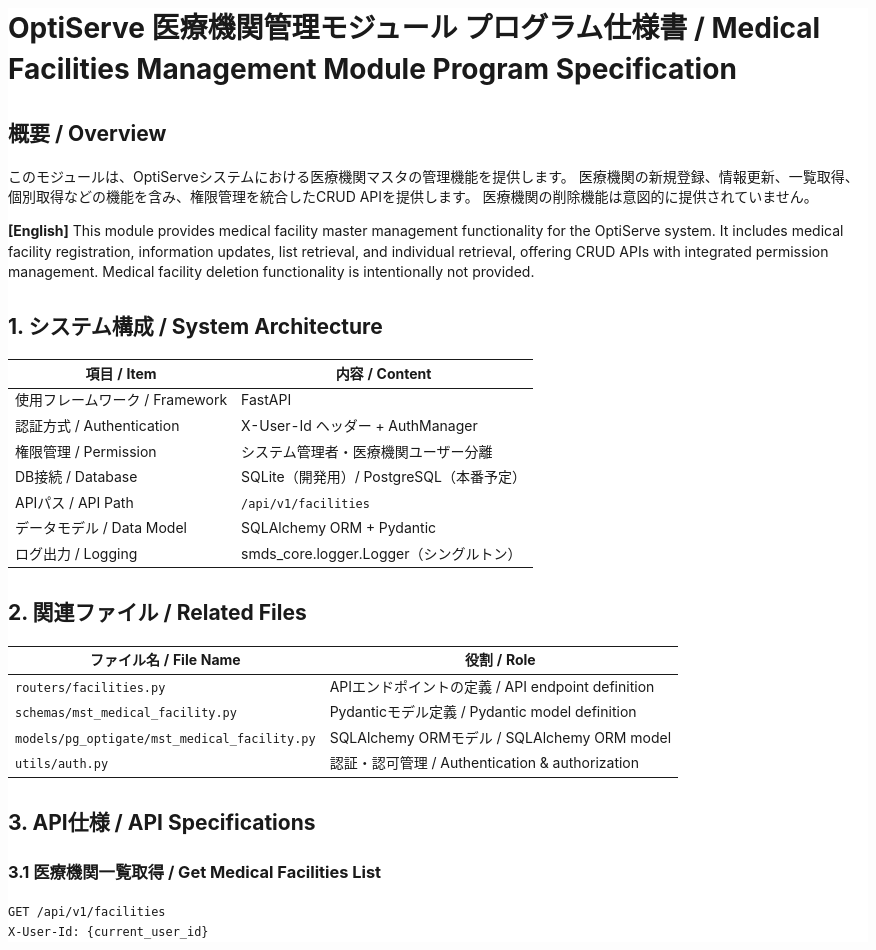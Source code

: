 # OptiServe 医療機関管理モジュール プログラム仕様書 / Medical Facilities Management Module Program Specification

## 概要 / Overview

このモジュールは、OptiServeシステムにおける医療機関マスタの管理機能を提供します。
医療機関の新規登録、情報更新、一覧取得、個別取得などの機能を含み、権限管理を統合したCRUD APIを提供します。
医療機関の削除機能は意図的に提供されていません。

**[English]**
This module provides medical facility master management functionality for the OptiServe system.
It includes medical facility registration, information updates, list retrieval, and individual retrieval, offering CRUD APIs with integrated permission management.
Medical facility deletion functionality is intentionally not provided.

## 1. システム構成 / System Architecture

| 項目 / Item | 内容 / Content |
|-------------|----------------|
| 使用フレームワーク / Framework | FastAPI |
| 認証方式 / Authentication | X-User-Id ヘッダー + AuthManager |
| 権限管理 / Permission | システム管理者・医療機関ユーザー分離 |
| DB接続 / Database | SQLite（開発用）/ PostgreSQL（本番予定） |
| APIパス / API Path | `/api/v1/facilities` |
| データモデル / Data Model | SQLAlchemy ORM + Pydantic |
| ログ出力 / Logging | smds_core.logger.Logger（シングルトン） |

## 2. 関連ファイル / Related Files

| ファイル名 / File Name | 役割 / Role |
|------------------------|-------------|
| `routers/facilities.py` | APIエンドポイントの定義 / API endpoint definition |
| `schemas/mst_medical_facility.py` | Pydanticモデル定義 / Pydantic model definition |
| `models/pg_optigate/mst_medical_facility.py` | SQLAlchemy ORMモデル / SQLAlchemy ORM model |
| `utils/auth.py` | 認証・認可管理 / Authentication & authorization |

## 3. API仕様 / API Specifications

### 3.1 医療機関一覧取得 / Get Medical Facilities List

```http
GET /api/v1/facilities
X-User-Id: {current_user_id}
```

• _WHAT TO WORK ON_:
Although the records above contain pictures, your copy should give only their text, exactly as written.

• _ANSWER TO THE EXERCISE_:
Source code

: # OptiServe 医療機関管理モジュール プログラム仕様書 / Medical Facilities Management Module Program Specification

## 概要 / Overview

このモジュールは、OptiServeシステムにおける医療機関マスタの管理機能を提供します。
医療機関の新規登録、情報更新、一覧取得、個別取得などの機能を含み、権限管理を統合したCRUD APIを提供します。
医療機関の削除機能は意図的に提供されていません。

**[English]**
This module provides medical facility master management functionality for the OptiServe system.
It includes medical facility registration, information updates, list retrieval, and individual retrieval, offering CRUD APIs with integrated permission management.
Medical facility deletion functionality is intentionally not provided.

## 1. システム構成 / System Architecture

| 項目 / Item | 内容 / Content |
|-------------|----------------|
| 使用フレームワーク / Framework | FastAPI |
| 認証方式 / Authentication | X-User-Id ヘッダー + AuthManager |
| 権限管理 / Permission | システム管理者・医療機関ユーザー分離 |
| DB接続 / Database | SQLite（開発用）/ PostgreSQL（本番予定） |
| APIパス / API Path | `/api/v1/facilities` |
| データモデル / Data Model | SQLAlchemy ORM + Pydantic |
| ログ出力 / Logging | smds_core.logger.Logger（シングルトン） |

## 2. 関連ファイル / Related Files

| ファイル名 / File Name | 役割 / Role |
|------------------------|-------------|
| `routers/facilities.py` | APIエンドポイントの定義 / API endpoint definition |
| `schemas/mst_medical_facility.py` | Pydanticモデル定義 / Pydantic model definition |
| `models/pg_optigate/mst_medical_facility.py` | SQLAlchemy ORMモデル / SQLAlchemy ORM model |
| `utils/auth.py` | 認証・認可管理 / Authentication & authorization |

## 3. API仕様 / API Specifications

### 3.1 医療機関一覧取得 / Get Medical Facilities List

```http
GET /api/v1/facilities
X-User-Id: {current_user_id}
```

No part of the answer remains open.